Gemini Omni tests map-based reshoots with on-video label overlays
Creators used Gemini Omni to re-shoot a Waymo POV into new map-based locations and add handwritten callout labels while keeping the source footage intact. The demos extend Omni from generation into geography-aware edits and simple editorial annotation passes.

TL;DR
- venturetwins' Waymo reshoot test pushed Gemini Omni beyond text-to-video into edit mode: the model took a Menlo Park Waymo clip and re-shot it into different map-based locations while keeping the in-car POV and transition flow intact.
- Prompt wording mattered. In venturetwins' follow-up, the strongest result came from a simple edit instruction: move the car into the mapped area, keep the inside-the-car perspective, and keep everything else the same.
- Geography grounding held up under a harder test, according to chrisfirst's stripped-map experiment, which removed some landmark information and still got a plausible route-matched drive.
- Gemini Omni also handled lightweight editorial graphics. ai_artworkgen's overlay demo added white handwritten labels, arrows, and trait callouts directly onto moving footage.
- The same edit stack appears useful for restyling and variant generation, because ai_artworkgen's Flow test changed time of day, render style, and weather, while another ai_artworkgen clip set claimed multiple outputs came from one source video.
You can trace the creator workflow straight from chrisfirst's Google Maps route test to venturetwins' Waymo reshoot and then to ai_artworkgen's annotation pass. The official product surface looks to be Google Flow, with Gemini as the underlying model layer at Gemini. The interesting part is not raw generation, it's how quickly these demos turned into controlled edits, route-following shots, and post-style overlays.
Map-based reshoots
A small cluster of tests landed on the same trick: give Gemini Omni a map or route reference, then ask for a first-person driving shot that follows it.
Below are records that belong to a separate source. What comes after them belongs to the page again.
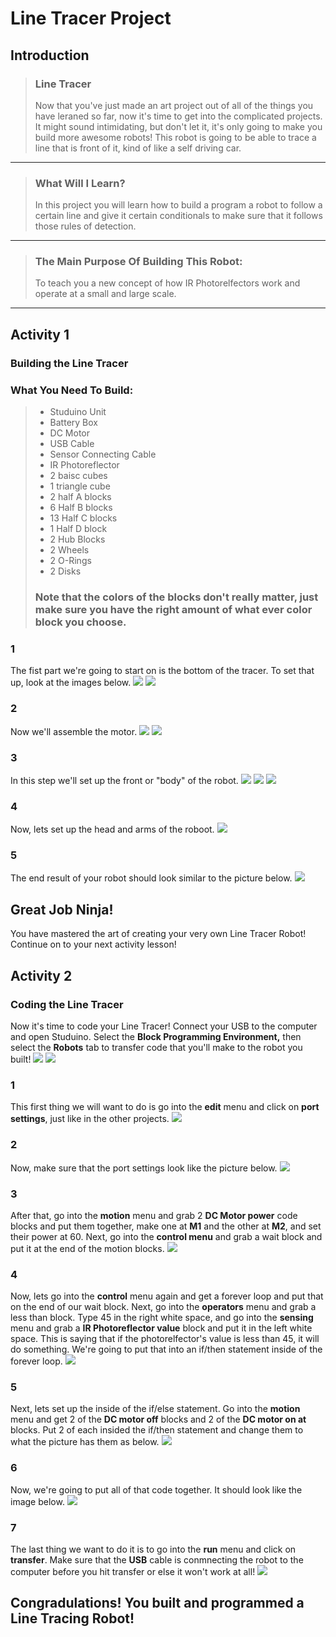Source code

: # Line Tracer Project
## Introduction
> ### Line Tracer
> Now that you've just made an art project out of all of the things you have leraned so far, now it's time to get into the complicated projects. It might sound intimidating, but don't let it, it's only going to make you build more awesome robots! This robot is going to be able to trace a line that is front of it, kind of like a self driving car.

---

> ### What Will I Learn?
> In this project you will learn how to build a program a robot to follow a certain line and give it certain conditionals to make sure that it follows those rules of detection.

---

> ### The Main Purpose Of Building This Robot:
> To teach you a new concept of how IR Photorelfectors work and operate at a small and large scale.

---

## Activity 1
### Building the Line Tracer
### What You Need To Build:
> * Studuino Unit
> * Battery Box
> * DC Motor
> * USB Cable
> * Sensor Connecting Cable
> * IR Photoreflector
> * 2 baisc cubes
> * 1 triangle cube
> * 2 half A blocks
> * 6 Half B blocks
> * 13 Half C blocks
> * 1 Half D block
> * 2 Hub Blocks
> * 2 Wheels
> * 2 O-Rings
> * 2 Disks
> ### Note that the colors of the blocks don't really matter, just make sure you have the right amount of what ever color block you choose.

### 1 
The fist part we're going to start on is the bottom of the tracer. To set that up, look at the images below.
![](./1.JPG)
![](>/2.JPG)

### 2
Now we'll assemble the motor. 
![](./3.JPG)
![](./4.JPG)

### 3
In this step we'll set up the front or "body" of the robot.
![](./5.JPG)
![](./6.JPG)
![](./7.JPG)

### 4
Now, lets set up the head and arms of the roboot.
![](./8.JPG)

### 5
The end result of your robot should look similar to the picture below.
![](./9.JPG)

## Great Job Ninja!
You have mastered the art of creating your very own Line Tracer Robot! Continue on to your next activity lesson!

## Activity 2
### Coding the Line Tracer
Now it's time to code your Line Tracer! Connect your USB to the computer and open Studuino. Select the **Block Programming Environment,** then select the **Robots** tab to transfer code that you'll make to the robot you built!
![](./code1One.JPG)
![](./code2Two.JPG)

### 1
This first thing we will want to do is go into the **edit** menu and click on **port settings**, just like in the other projects. 
![](./code1.JPG)

### 2 
Now, make sure that the port settings look like the picture below.
![](./code2.JPG)

### 3
After that, go into the **motion** menu and grab 2 **DC Motor power** code blocks and put them together, make one at **M1** and the other at **M2**, and set their power at 60. Next, go into the **control menu** and grab a wait block and put it at the end of the motion blocks.
![](./code3.JPG)

### 4
Now, lets go into the **control** menu again and get a forever loop and put that on the end of our wait block. Next, go into the **operators** menu and grab a less than block. Type 45 in the right white space, and go into the **sensing** menu and grab a **IR Photoreflector value** block and put it in the left white space. This is saying that if the photorelfector's value is less than 45, it will do something. We're going to put that into an if/then statement inside of the forever loop.
![](./code4.JPG)

### 5 
Next, lets set up the inside of the if/else statement. Go into the **motion** menu and get 2 of the **DC motor off** blocks and 2 of the **DC motor on at** blocks. Put 2 of each insided the if/then statement and change them to what the picture has them as below.
![](./code5.JPG)

### 6
Now, we're going to put all of that code together. It should look like the image below.
![](./code6.JPG)

### 7
The last thing we want to do it is to go into the **run** menu and click on **transfer**. Make sure that the **USB** cable is conmnecting the robot to the computer before you hit transfer or else it won't work at all! 
![](./code7.JPG)

## Congradulations! You built and programmed a Line Tracing Robot!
The sequence of evidence matters:
- chrisfirst used a Google Maps screenshot with a route drawn on it and asked for a taxi-cab POV along that path.
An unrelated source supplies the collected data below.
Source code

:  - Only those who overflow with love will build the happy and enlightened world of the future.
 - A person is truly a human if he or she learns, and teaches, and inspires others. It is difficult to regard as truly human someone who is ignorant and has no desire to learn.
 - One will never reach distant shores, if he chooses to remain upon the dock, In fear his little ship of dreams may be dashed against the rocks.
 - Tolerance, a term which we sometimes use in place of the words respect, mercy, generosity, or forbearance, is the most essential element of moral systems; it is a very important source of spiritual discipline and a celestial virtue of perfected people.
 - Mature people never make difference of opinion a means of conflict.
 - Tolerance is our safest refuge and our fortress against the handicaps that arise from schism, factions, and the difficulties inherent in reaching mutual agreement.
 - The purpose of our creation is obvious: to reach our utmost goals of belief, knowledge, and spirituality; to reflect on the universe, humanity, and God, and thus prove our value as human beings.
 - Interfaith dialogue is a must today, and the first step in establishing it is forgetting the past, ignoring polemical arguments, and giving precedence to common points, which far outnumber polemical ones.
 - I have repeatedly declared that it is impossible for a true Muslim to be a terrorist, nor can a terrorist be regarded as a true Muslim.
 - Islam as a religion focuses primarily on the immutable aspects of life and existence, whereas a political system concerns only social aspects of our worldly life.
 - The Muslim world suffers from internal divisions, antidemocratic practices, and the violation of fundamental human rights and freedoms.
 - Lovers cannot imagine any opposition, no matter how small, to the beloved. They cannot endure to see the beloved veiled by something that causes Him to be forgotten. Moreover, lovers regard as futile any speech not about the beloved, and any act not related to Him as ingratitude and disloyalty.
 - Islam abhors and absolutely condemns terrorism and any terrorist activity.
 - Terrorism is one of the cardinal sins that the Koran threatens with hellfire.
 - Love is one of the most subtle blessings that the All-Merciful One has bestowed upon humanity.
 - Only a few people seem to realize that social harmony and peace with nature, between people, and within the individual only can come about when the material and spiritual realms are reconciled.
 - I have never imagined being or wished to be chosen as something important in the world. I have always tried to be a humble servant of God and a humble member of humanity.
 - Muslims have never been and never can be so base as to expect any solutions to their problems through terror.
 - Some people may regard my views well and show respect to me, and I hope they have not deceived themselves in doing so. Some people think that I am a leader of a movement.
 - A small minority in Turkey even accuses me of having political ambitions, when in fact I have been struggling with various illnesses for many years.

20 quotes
- chrisfirst's follow-up then removed some map information to see whether the model was just reading landmark labels.
- venturetwins moved from generation into editing, taking an existing Waymo interior clip and asking Omni to re-shoot the drive in new mapped locations.
That last step is the jump. The model is not only inventing a driving scene, it is preserving camera placement and clip continuity while swapping geography.
Prompt shape
The best prompt in the evidence pool is short and literal, not cinematic.
The wording from venturetwins' prompt follow-up was: “edit this video so that the car is driving in the area shown in the map instead. keep the pov from inside the car driving around and everything else the same”. That breaks the task into three constraints:
- change the location
- keep the POV
- preserve everything else
minchoi's roundup and bennash's taxi-cab prompt post show the same pattern in public examples: one reference image, one route instruction, one camera instruction. The results look less like prompt poetry and more like structured video direction.
Label overlays
Gemini Omni also looks comfortable doing simple motion-aware annotation passes on top of existing footage.
In ai_artworkgen's label-overlay demo, the instruction was to keep the clip unchanged and add animated labels for physical traits and fashion details, using white squiggles, arrowheads, and white text. minchoi's moving-text example pushed the same idea toward title graphics and object labeling, with a serif “Flow” title plus logos placed onto moving tennis balls.
The common capability is not just text rendering. It is text rendering that stays attached to motion and scene edits closely enough to pass as an annotation layer instead of a pasted-on effect.
Single-clip restyling
Another useful reveal is how much variation creators pulled from one source asset.
According to ai_artworkgen's Flow style-change test, one scene was reworked into nighttime, animated, and snowscape versions while keeping character integrity. ai_artworkgen's follow-up said the larger montage of clips came from a single original video clip.
That makes Omni look less like a one-shot generator and more like a lightweight post-production tool: swap environment, swap rendering style, then spin multiple variants from the same base footage.